Wednesday, October 18, 2017

No place for boys. . .

or at least no officially sanctioned ones, anyway.  There will still be groups of boys organized without girls, probably largely self organized, and that's a problem.

The Third Liberty Load was a World War One era liberty loan drive.  Nearly every single thing about this poster would be regarded as abhorrent by our social guardians today.
The Boy Scouts of America's board of directors has unanimously agreed to welcome girls into the Cub Scout program and to forge a path for older girls to pursue and earn the highest rank of Eagle Scout, the organization said Wednesday.
And why?

Well, because boys will be boys, and we can't have that.

There's basically a war on masculinity going on in this country and in Western society as a whole, waged by social theorists and backed and staffed by members of my profession, lawyers, whose allegiance is principally to the theory that everything presents a good cause of action.  And its destroying things.  I'd say that at some point it becomes dangerous, but we've passed that point long ago.  It needs to stop, and in a major way, but nobody has the guts to really take it on.

And this is an example of this.

I've posted on the Boy Scouts fairly recently.  In that item I went into the history of the Boy Scouts and how they came about.
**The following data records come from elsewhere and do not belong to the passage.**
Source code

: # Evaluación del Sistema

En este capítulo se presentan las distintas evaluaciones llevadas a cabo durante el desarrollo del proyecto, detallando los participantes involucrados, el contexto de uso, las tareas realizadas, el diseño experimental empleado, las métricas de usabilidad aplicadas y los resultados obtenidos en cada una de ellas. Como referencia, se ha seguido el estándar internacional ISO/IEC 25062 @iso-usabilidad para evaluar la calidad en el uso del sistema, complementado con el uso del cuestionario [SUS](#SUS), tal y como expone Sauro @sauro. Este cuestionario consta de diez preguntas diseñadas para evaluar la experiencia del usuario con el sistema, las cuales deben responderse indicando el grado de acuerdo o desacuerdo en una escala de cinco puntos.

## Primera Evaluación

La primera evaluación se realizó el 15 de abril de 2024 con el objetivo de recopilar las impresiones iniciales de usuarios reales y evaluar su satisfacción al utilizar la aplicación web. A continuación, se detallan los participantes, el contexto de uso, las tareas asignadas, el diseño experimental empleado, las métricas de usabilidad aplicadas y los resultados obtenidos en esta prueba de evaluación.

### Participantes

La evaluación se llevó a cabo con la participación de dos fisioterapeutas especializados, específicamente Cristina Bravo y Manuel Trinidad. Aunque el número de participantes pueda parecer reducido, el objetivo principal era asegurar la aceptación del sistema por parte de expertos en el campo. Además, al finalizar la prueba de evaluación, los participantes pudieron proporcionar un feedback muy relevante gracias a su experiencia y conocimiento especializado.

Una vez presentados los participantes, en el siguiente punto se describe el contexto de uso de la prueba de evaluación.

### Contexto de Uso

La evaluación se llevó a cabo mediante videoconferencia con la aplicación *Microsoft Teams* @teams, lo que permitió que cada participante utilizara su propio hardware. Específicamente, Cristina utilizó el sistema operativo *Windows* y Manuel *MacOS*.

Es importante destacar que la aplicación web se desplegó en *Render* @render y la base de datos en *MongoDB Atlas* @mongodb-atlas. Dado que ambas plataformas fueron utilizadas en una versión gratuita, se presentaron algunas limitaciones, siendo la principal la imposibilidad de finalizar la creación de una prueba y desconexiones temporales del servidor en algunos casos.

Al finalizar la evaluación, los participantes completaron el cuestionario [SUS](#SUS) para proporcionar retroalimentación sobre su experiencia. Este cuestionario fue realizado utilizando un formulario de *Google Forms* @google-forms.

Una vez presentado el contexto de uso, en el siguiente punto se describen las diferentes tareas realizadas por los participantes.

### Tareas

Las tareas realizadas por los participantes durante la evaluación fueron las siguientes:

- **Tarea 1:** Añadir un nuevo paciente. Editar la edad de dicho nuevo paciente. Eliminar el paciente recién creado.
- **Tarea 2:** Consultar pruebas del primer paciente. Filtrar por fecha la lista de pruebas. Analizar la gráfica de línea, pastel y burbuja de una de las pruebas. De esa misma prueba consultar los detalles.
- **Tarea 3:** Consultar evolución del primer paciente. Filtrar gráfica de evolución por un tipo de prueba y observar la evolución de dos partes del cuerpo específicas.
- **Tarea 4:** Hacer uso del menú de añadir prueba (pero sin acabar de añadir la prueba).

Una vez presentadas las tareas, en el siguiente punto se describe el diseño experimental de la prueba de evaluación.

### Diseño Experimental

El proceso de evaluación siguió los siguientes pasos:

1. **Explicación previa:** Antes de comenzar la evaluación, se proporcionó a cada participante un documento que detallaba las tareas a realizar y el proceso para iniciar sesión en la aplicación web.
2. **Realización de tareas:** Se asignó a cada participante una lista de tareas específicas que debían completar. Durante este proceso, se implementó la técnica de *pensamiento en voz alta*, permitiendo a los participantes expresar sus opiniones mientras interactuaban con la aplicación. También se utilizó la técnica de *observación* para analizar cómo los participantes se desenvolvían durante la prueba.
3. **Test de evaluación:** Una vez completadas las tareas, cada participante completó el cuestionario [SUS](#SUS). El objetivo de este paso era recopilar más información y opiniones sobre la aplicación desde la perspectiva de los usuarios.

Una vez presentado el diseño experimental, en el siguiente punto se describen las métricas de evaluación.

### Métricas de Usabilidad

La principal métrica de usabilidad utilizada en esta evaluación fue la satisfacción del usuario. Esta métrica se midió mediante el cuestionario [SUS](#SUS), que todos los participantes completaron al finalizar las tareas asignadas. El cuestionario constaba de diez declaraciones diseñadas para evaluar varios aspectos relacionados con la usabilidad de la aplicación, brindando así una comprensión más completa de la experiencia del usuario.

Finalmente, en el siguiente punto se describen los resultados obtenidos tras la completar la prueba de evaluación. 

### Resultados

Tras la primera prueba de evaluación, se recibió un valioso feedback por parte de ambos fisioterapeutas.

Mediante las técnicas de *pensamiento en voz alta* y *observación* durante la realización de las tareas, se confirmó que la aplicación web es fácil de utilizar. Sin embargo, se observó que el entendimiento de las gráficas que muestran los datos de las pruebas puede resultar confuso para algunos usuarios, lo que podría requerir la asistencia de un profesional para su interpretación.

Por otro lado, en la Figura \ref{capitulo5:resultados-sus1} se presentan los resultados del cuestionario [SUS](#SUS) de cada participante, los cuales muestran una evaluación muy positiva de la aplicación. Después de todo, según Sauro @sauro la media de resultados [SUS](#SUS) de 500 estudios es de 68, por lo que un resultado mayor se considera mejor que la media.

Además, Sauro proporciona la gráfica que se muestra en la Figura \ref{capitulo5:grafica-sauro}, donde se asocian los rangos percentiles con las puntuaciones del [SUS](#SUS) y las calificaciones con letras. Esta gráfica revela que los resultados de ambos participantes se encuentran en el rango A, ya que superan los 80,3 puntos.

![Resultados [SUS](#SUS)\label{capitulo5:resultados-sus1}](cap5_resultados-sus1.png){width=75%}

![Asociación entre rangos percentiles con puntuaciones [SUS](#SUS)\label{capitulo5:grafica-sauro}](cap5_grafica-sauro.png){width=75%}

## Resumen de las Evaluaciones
As noted in that post, the Boy Scouts were an expression of the "Muscular Christianity" movement, a movement principally focused in Protestant Faiths (the Catholic and Orthodox branches of Christianity already had a strong masculine expression at the time).  The Boy Scouts specifically came about as Lord Baden Powell was getting concerned that British youth was exhibiting all the foundation of a mass of boiled noodles and looking rather pathetic in comparison to their equivalents in Africa who had been raised in a heartier more outdoorsy fashion.

That was, of course, because those Boer youth in Africa had been raised in a very outdoors fashion and the English were by that time largely urban, just as Americans are today.  But that concern existed even at that time in the United States and not without good reason.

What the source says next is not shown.